I read a book called the Silk Roads by Peter Frankopan in 2023 and it got me interested in the Middle East and visiting those crossroads of eastern and western civilizations. My mother also went to high school in Bahrain and spent some time in Iran before the revolution, so I grew up with no inherent bias against Islam, Arabs or Turks that some southern Americans might grow up with . While I recognize there are unfortunate political situations in the ME, the citizens are just like you and me – people doing their best to get by.
I was completely solo the entire time and was not part of any group tour. Trip entirely planned, booked, and executed myself.

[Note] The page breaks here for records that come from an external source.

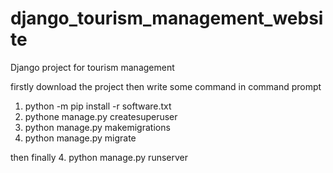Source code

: # django_tourism_management_website
Django project for tourism management


firstly download the project then write some command in command prompt
1. python -m pip install -r software.txt
2. pythone manage.py createsuperuser
3. python manage.py makemigrations
4. python manage.py migrate

then finally
4. python manage.py runserver
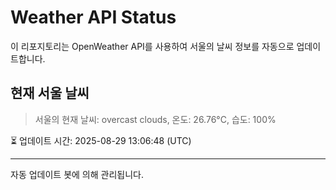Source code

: 
# Weather API Status

이 리포지토리는 OpenWeather API를 사용하여 서울의 날씨 정보를 자동으로 업데이트합니다.

## 현재 서울 날씨
> 서울의 현재 날씨: overcast clouds, 온도: 26.76°C, 습도: 100%

⏳ 업데이트 시간: 2025-08-29 13:06:48 (UTC)

---
자동 업데이트 봇에 의해 관리됩니다.
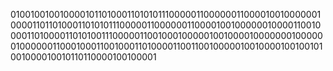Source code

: 010010010010000101101000110101011100000110000001100001001000000100001101101000110101011100000110000001100001001000000100001100100001101000011010100111000001100100010000010010000100000001000000100000011000100011001000110100001100110010000010010000100100101001000010010110110000100100001
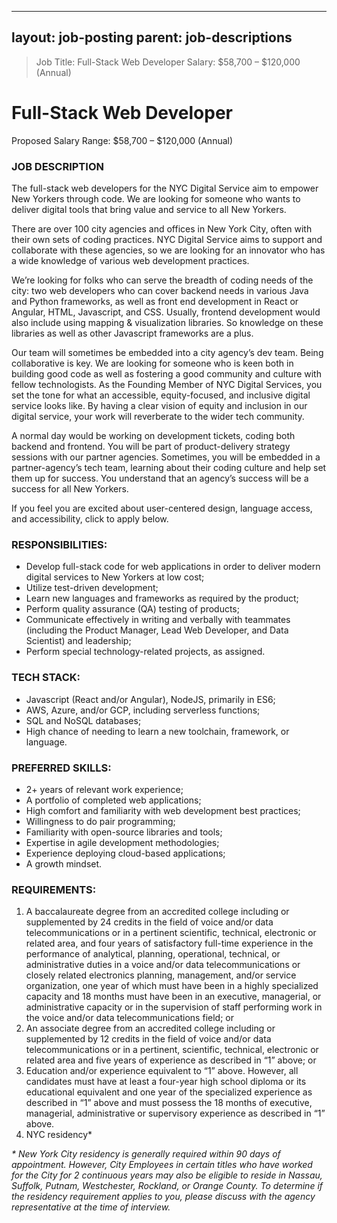 
---
layout: job-posting
parent: job-descriptions
---

> Job Title: Full-Stack Web Developer
> Salary: $58,700 – $120,000 (Annual)


# Full-Stack Web Developer
Proposed Salary Range: $58,700 – $120,000 (Annual)

### JOB DESCRIPTION
The full-stack web developers for the NYC Digital Service aim to empower New Yorkers through code. We are looking for someone who wants to deliver digital tools that bring value and service to all New Yorkers.

There are over 100 city agencies and offices in New York City, often with their own sets of coding practices. NYC Digital Service aims to support and collaborate with these agencies, so we are looking for an innovator who has a wide knowledge of various web development practices.

We’re looking for folks who can serve the breadth of coding needs of the city: two web developers who can cover backend needs in various Java and Python frameworks, as well as front end development in React or Angular, HTML, Javascript, and CSS. Usually, frontend development would also include using mapping & visualization libraries. So knowledge on these libraries as well as other Javascript frameworks are a plus.

Our team will sometimes be embedded into a city agency’s dev team. Being collaborative is key. We are looking for someone who is keen both in building good code as well as fostering a good community and culture with fellow technologists. As the Founding Member of NYC Digital Services, you set the tone for what an accessible, equity-focused, and inclusive digital service looks like. By having a clear vision of equity and inclusion in our digital service, your work will reverberate to the wider tech community.

A normal day would be working on development tickets, coding both backend and frontend. You will be part of product-delivery strategy sessions with our partner agencies. Sometimes, you will be embedded in a partner-agency’s tech team, learning about their coding culture and help set them up for success. You understand that an agency’s success will be a success for all New Yorkers.

If you feel you are excited about user-centered design, language access, and accessibility, click to apply below.

### RESPONSIBILITIES:
-   Develop full-stack code for web applications in order to deliver modern digital services to New Yorkers at low cost;    
-   Utilize test-driven development;    
-   Learn new languages and frameworks as required by the product;
-   Perform quality assurance (QA) testing of products;    
-   Communicate effectively in writing and verbally with teammates (including the Product Manager, Lead Web Developer, and Data Scientist) and leadership;    
-   Perform special technology-related projects, as assigned.
    

### TECH STACK:
-   Javascript (React and/or Angular), NodeJS, primarily in ES6;    
-   AWS, Azure, and/or GCP, including serverless functions;    
-   SQL and NoSQL databases;    
-   High chance of needing to learn a new toolchain, framework, or language.
    
### PREFERRED SKILLS:
-   2+ years of relevant work experience;    
-   A portfolio of completed web applications;    
-   High comfort and familiarity with web development best practices;    
-   Willingness to do pair programming;    
-   Familiarity with open-source libraries and tools;    
-   Expertise in agile development methodologies;  
-   Experience deploying cloud-based applications;    
-   A growth mindset.
    
### REQUIREMENTS:
1.  A baccalaureate degree from an accredited college including or supplemented by 24 credits in the field of voice and/or data telecommunications or in a pertinent scientific, technical, electronic or related area, and four years of satisfactory full-time experience in the performance of analytical, planning, operational, technical, or administrative duties in a voice and/or data telecommunications or closely related electronics planning, management, and/or service organization, one year of which must have been in a highly specialized capacity and 18 months must have been in an executive, managerial, or administrative capacity or in the supervision of staff performing work in the voice and/or data telecommunications field; or    
2.  An associate degree from an accredited college including or supplemented by 12 credits in the field of voice and/or data telecommunications or in a pertinent, scientific, technical, electronic or related area and five years of experience as described in “1” above; or    
3.  Education and/or experience equivalent to “1” above. However, all candidates must have at least a four-year high school diploma or its educational equivalent and one year of the specialized experience as described in “1” above and must possess the 18 months of executive, managerial, administrative or supervisory experience as described in “1” above.    
4.  NYC residency*
   
<I>* New York City residency is generally required within 90 days of appointment. However, City Employees in certain titles who have worked for the City for 2 continuous years may also be eligible to reside in Nassau, Suffolk, Putnam, Westchester, Rockland, or Orange County. To determine if the residency requirement applies to you, please discuss with the agency representative at the time of interview.
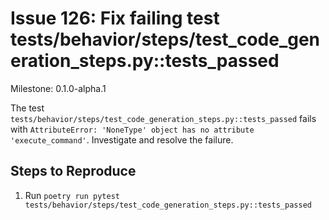 # Issue 126: Fix failing test tests/behavior/steps/test_code_generation_steps.py::tests_passed

Milestone: 0.1.0-alpha.1

The test `tests/behavior/steps/test_code_generation_steps.py::tests_passed` fails with `AttributeError: 'NoneType' object has no attribute 'execute_command'`. Investigate and resolve the failure.

## Steps to Reproduce
1. Run `poetry run pytest tests/behavior/steps/test_code_generation_steps.py::tests_passed`
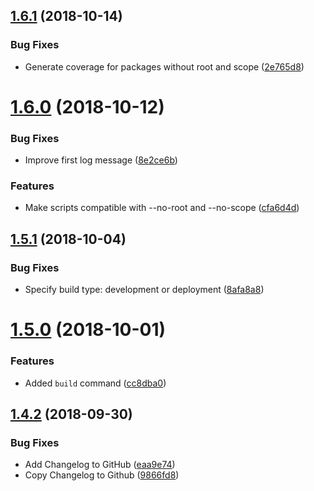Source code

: ## [1.6.1](https://github.com/leofavre/agar/compare/v1.6.0...v1.6.1) (2018-10-14)


### Bug Fixes

* Generate coverage for packages without root and scope ([2e765d8](https://github.com/leofavre/agar/commit/2e765d8))

# [1.6.0](https://github.com/leofavre/agar/compare/v1.5.1...v1.6.0) (2018-10-12)


### Bug Fixes

* Improve first log message ([8e2ce6b](https://github.com/leofavre/agar/commit/8e2ce6b))


### Features

* Make scripts compatible with --no-root and --no-scope ([cfa6d4d](https://github.com/leofavre/agar/commit/cfa6d4d))

## [1.5.1](https://github.com/leofavre/agar/compare/v1.5.0...v1.5.1) (2018-10-04)


### Bug Fixes

* Specify build type: development or deployment ([8afa8a8](https://github.com/leofavre/agar/commit/8afa8a8))

# [1.5.0](https://github.com/leofavre/agar/compare/v1.4.2...v1.5.0) (2018-10-01)


### Features

* Added `build` command ([cc8dba0](https://github.com/leofavre/agar/commit/cc8dba0))

## [1.4.2](https://github.com/leofavre/agar/compare/v1.4.1...v1.4.2) (2018-09-30)


### Bug Fixes

* Add Changelog to GitHub ([eaa9e74](https://github.com/leofavre/agar/commit/eaa9e74))
* Copy Changelog to Github ([9866fd8](https://github.com/leofavre/agar/commit/9866fd8))
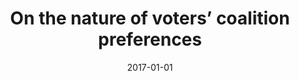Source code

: ---
title: "On the nature of voters’ coalition preferences"
collection: publications
permalink: /publication/2017-01-JEPOP
date: 2017-01-01
venue: 'Journal of Elections, Public Opinion and Parties'
paperurl: '/files/pdf/publications/2017-01-JEPOP.pdf'
link: 'https://doi.org/10.1080/17457289.2016.1270286'
citation: 'Plescia, Carolina, and Julian Aichholzer. 2017. &quot;On the nature of voters’ coalition preferences.&quot; <i>Journal of Elections, Public Opinion and Parties</i> 27(3): 254-273. doi.org/10.1080/17457289.2016.1270286'
---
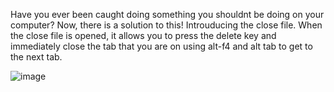 Have you ever been caught doing something you shouldnt be doing on your computer?
Now, there is a solution to this!
Introuducing the close file. 
When the close file is opened, it allows you to press the delete key and immediately close the tab that you are on using alt-f4 and alt tab to get to the next tab. 

![image](https://github.com/user-attachments/assets/e618a6f2-6eb3-4553-9797-092276d42e1f)


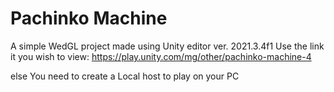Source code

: # Pachinko Machine
A simple WedGL project made using Unity editor ver. 2021.3.4f1
Use the link it you wish to view: https://play.unity.com/mg/other/pachinko-machine-4

else
You need to create a Local host to play on your PC
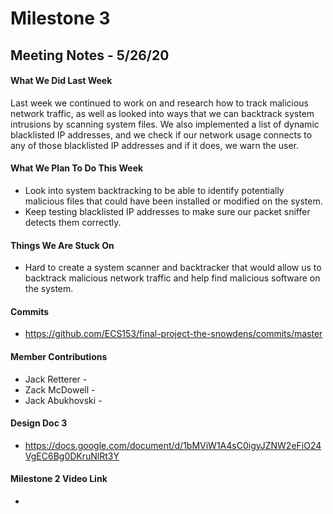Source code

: # Milestone 3
## Meeting Notes - 5/26/20
#### What We Did Last Week
Last week we continued to work on and research how to track malicious network traffic, as well as looked into ways that we can backtrack system intrusions by scanning system files. We also implemented a list of dynamic blacklisted IP addresses, and we check if our network usage connects to any of those blacklisted IP addresses and if it does, we warn the user.
#### What We Plan To Do This Week
* Look into system backtracking to be able to identify potentially malicious files that could have been installed or modified on the system.
* Keep testing blacklisted IP addresses to make sure our packet sniffer detects them correctly.
#### Things We Are Stuck On
* Hard to create a system scanner and backtracker that would allow us to backtrack malicious network traffic and help find malicious software on the system.
#### Commits
* https://github.com/ECS153/final-project-the-snowdens/commits/master
#### Member Contributions
* Jack Retterer - 
* Zack McDowell - 
* Jack Abukhovski - 
#### Design Doc 3
* https://docs.google.com/document/d/1bMViW1A4sC0igyJZNW2eFiO24VgEC6Bg0DKruNlRt3Y 
#### Milestone 2 Video Link
* 
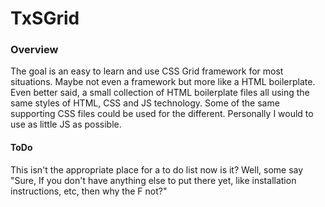 # TxSGrid

### Overview
The goal is an easy to learn and use CSS Grid framework for most situations.  Maybe not even a framework but more like a HTML boilerplate.  Even better said,  a small collection of HTML boilerplate files all using the same styles of HTML, CSS and JS technology.  Some of the same  supporting CSS files could be used for the different.  Personally I would to use as little JS as possible.

####  ToDo
This isn't the appropriate place for a to do list now is it?  Well, some say "Sure, If you don't have anything else to put there yet, like installation instructions, etc, then why the F not?"
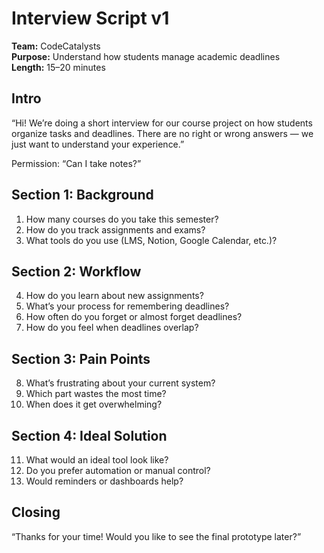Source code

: # Interview Script v1
**Team:** CodeCatalysts  
**Purpose:** Understand how students manage academic deadlines  
**Length:** 15–20 minutes

## Intro
“Hi! We’re doing a short interview for our course project on how students organize tasks and deadlines. There are no right or wrong answers — we just want to understand your experience.”

Permission: “Can I take notes?”

## Section 1: Background
1. How many courses do you take this semester?  
2. How do you track assignments and exams?  
3. What tools do you use (LMS, Notion, Google Calendar, etc.)?  

## Section 2: Workflow
4. How do you learn about new assignments?  
5. What’s your process for remembering deadlines?  
6. How often do you forget or almost forget deadlines?  
7. How do you feel when deadlines overlap?  

## Section 3: Pain Points
8. What’s frustrating about your current system?  
9. Which part wastes the most time?  
10. When does it get overwhelming?  

## Section 4: Ideal Solution
11. What would an ideal tool look like?  
12. Do you prefer automation or manual control?  
13. Would reminders or dashboards help?  

## Closing
“Thanks for your time! Would you like to see the final prototype later?”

I did make dozens of friends along the way, but as I ventured on to the next location we went our separate ways.
Pictures: all shot on iPhone16 Pro
Imgur link here: [https://imgur.com/a/4dS6N5p](https://imgur.com/a/4dS6N5p)
Budget: I spent way more than I had to, so my budget will not be relevant to most. Overall it was about $13k but this trip can totally be done for less than half with the same activities.
* Flights: $5k (first class both ways)
* Hotels: $1.5k
* Food: $3k (I could have saved a lot of money booking just airbnbs with kitchens and I recommend you do this)
* Rental cars: $1.5k (I had a car and drove from Istanbul -> Pamukkale -> Ephesus as well as a car for the entire stay in Jordan)
* Activities / souvenirs: $2k (paragliding, hot air balloons, Bosphorus cruise, Wadi Rum excursions, Petra tickets etc)
Trip Length: 22 days
Destination(s):
* 5 nights Istanbul
* 2 nights Pamukkale
* 2 nights Ephesus
* 2 nights Amman (Jerash and Syria border day trip)
* 2 nights Petra
* 2 nights Wadi Rum
* 3 more nights Amman (Dead Sea, Mt Nebo day trips)
* 4 nights Athens
Accommodation:
* « Archeo Hostel » Istanbul 5 nights – more of a party culture, I personally would not stay there again but if you are looking to go out every night and drink this hostel works. It was cheap so overall it was fine.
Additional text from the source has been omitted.